-- WHAT THE EXERCISE ASKS --
Nothing outside the range is wanted. Repeat exactly the lines below from the one with "- Fixed #5332, last" through the one with "- Fixed #5339, plot".

==== WORKING DATA ====

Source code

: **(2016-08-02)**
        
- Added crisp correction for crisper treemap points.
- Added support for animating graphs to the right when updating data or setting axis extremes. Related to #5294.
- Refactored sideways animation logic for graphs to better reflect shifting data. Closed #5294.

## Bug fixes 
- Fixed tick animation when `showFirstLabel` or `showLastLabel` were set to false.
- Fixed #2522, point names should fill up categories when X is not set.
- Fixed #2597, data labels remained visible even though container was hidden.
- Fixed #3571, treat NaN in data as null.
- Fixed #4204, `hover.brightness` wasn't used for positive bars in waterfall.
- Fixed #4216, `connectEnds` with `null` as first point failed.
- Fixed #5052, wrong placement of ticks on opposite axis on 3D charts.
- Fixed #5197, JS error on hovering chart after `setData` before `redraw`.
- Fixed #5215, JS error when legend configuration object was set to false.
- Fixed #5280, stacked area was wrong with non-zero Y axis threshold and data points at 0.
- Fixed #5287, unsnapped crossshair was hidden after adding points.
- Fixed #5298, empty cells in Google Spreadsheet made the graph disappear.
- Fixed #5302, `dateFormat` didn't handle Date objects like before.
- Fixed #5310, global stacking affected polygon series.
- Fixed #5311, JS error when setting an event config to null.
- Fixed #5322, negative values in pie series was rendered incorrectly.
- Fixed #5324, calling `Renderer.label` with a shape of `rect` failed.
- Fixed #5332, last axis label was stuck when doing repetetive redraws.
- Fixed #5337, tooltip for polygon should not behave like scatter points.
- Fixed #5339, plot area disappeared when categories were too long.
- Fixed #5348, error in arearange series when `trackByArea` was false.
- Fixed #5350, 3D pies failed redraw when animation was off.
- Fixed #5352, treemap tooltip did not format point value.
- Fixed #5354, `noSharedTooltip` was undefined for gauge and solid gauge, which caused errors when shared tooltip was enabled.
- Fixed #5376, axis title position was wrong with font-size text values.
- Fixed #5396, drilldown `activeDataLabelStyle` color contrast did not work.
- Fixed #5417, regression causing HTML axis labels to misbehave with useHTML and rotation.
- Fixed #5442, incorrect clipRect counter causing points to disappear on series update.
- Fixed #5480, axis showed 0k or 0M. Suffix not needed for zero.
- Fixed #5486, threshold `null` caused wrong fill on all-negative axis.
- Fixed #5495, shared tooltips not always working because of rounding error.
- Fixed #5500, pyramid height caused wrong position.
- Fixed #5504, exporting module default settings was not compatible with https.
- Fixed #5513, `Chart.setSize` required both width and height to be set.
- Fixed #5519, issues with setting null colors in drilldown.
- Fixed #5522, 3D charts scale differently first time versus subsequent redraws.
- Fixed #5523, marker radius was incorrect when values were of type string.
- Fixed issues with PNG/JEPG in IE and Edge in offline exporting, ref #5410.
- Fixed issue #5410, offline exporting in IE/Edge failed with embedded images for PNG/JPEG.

====

-- SOLUTION FOR THIS PROBLEM --
- Fixed #5332, last axis label was stuck when doing repetetive redraws.
- Fixed #5337, tooltip for polygon should not behave like scatter points.
- Fixed #5339, plot area disappeared when categories were too long.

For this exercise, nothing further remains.